Akka.Persistence.Query and Tagged Events

In order to make it easy for us to work with the read-side of the Akka.CQRS application, we choose to leverage the Akka.Persistence IEventAdapter and Tagged feature of Akka.Persistence so we could use some of the built-in Akka.Persistence.Query queries:

/// <summary>
/// Used to tag trade events so they can be consumed inside Akka.Persistence.Query
/// </summary>
public sealed class StockEventTagger : IWriteEventAdapter
{
    public string Manifest(object evt)
    {
        return string.Empty;
    }

    public object ToJournal(object evt)
    {
        switch (evt)
        {
            case Ask ask:
                return new Tagged(evt, ImmutableHashSet<string>.Empty.Add(ask.StockId).Add("Ask"));
            case Bid bid:
                return new Tagged(evt, ImmutableHashSet<string>.Empty.Add(bid.StockId).Add("Bid"));
            case Fill fill:
                return new Tagged(evt, ImmutableHashSet<string>.Empty.Add(fill.StockId).Add("Fill"));
            case Match match:
                return new Tagged(evt, ImmutableHashSet<string>.Empty.Add(match.StockId).Add("Match"));
            default:
                return evt;
        }
    }
}

The Tagged class is a built-in type in Akka.Persistence, and it's explicitly intended for use in combination with Akka.Persistence.Query. If you wrap your saved events inside Tagged, those events will still be replayed as their underlying types inside your persistent actors. For instance, a Match event saved inside a Tagged class will still be replayed as a Match event inside the Recover methods in your PersistentActors.

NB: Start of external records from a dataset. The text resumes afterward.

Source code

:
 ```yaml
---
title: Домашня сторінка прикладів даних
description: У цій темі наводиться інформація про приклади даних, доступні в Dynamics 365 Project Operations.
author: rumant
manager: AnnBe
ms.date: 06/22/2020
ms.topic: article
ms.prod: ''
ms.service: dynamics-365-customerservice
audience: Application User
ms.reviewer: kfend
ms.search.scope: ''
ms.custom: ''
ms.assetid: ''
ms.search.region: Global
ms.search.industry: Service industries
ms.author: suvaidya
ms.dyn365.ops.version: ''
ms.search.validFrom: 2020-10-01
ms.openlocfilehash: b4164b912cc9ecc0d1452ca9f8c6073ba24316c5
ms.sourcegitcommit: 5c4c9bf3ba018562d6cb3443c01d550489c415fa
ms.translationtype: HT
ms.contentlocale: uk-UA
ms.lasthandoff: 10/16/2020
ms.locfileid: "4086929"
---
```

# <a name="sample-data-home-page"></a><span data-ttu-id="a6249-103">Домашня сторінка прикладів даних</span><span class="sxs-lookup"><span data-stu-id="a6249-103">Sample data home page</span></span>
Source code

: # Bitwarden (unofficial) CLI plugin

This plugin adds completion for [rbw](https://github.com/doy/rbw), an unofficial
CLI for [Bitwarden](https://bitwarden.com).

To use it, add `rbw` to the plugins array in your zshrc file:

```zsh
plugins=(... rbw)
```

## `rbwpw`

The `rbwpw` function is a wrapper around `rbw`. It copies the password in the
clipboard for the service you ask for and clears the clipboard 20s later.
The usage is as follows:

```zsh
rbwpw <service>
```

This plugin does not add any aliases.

The IStockEventTagger is used by the Trading Services at the time when an IWithStockId event is persisted to automatically apply a relevant Akka.Persistence "tag" to that event, in this case we tag both the ticker symbol ("MSFT", "AMD", "FB", etc) and the type of event ("bid", "match", "ask", or "fill".)

We configure this IWriteEventAdapter to run automatically behind the scenes in the Trading Services via Akka.Persistence HOCON so we don't have to inject this decorator code directly into our persistent actors themselves:

akka{
	# cluster, remoting configs...
	persistence{
		journal {
		    plugin = "akka.persistence.journal.mongodb"
			mongodb.class = "Akka.Persistence.MongoDb.Journal.MongoDbJournal, Akka.Persistence.MongoDb"
			mongodb.collection = "EventJournal"
			mongodb.event-adapters = {
				stock-tagger = "Akka.CQRS.Infrastructure.StockEventTagger, Akka.CQRS.Infrastructure"
			}
			mongodb.event-adapter-bindings = {
				"Akka.CQRS.IWithStockId, Akka.CQRS" = stock-tagger
			}
		}

		snapshot-store {
		    plugin = "akka.persistence.snapshot-store.mongodb"
			mongodb.class = "Akka.Persistence.MongoDb.Snapshot.MongoDbSnapshotStore, Akka.Persistence.MongoDb"
			mongodb.collection = "SnapshotStore"
		}
	}
}

From there, this data can be consumed using an IEventsByTagQuery inside the Pricing Services actors, specifically the MatchAggregator actor:

public class MatchAggregator : ReceivePersistentActor{
	// rest of actor

	/// <summary>
	/// Akka.Persistence.Recovery has completed successfully.
	/// </summary>
	protected override void OnReplaySuccess()
	{
	    var mat = Context.Materializer();
	    var self = Self;
	
	    // transmit all tag events to myself
	    _eventsByTag.EventsByTag(TickerSymbol, Offset.Sequence(QueryOffset))
	        .Where(x => x.Event is Match) // only care about Match events
	        .RunWith(Sink.ActorRef<EventEnvelope>(self, UnexpectedEndOfStream.Instance), mat);
	
	    _publishPricesTask = Context.System.Scheduler.ScheduleTellRepeatedlyCancelable(TimeSpan.FromSeconds(10),
	        TimeSpan.FromSeconds(10), Self, PublishEvents.Instance, ActorRefs.NoSender);
	
	    base.OnReplaySuccess();
	}
}

Akka.Persistence.Query depends on Akka.Streams under the covers, but as you can see - the syntax looks pretty similar to what you'd expect from LINQ. In this instance, this IEventsByTagQuery will read all events that have been tagged with the matching ticker symbol and will deliver only the events that are of type Match to the MatchAggregator actor as an EventEnvelope, the native message type used by Akka.Persistence.Query when replaying events from elsewhere.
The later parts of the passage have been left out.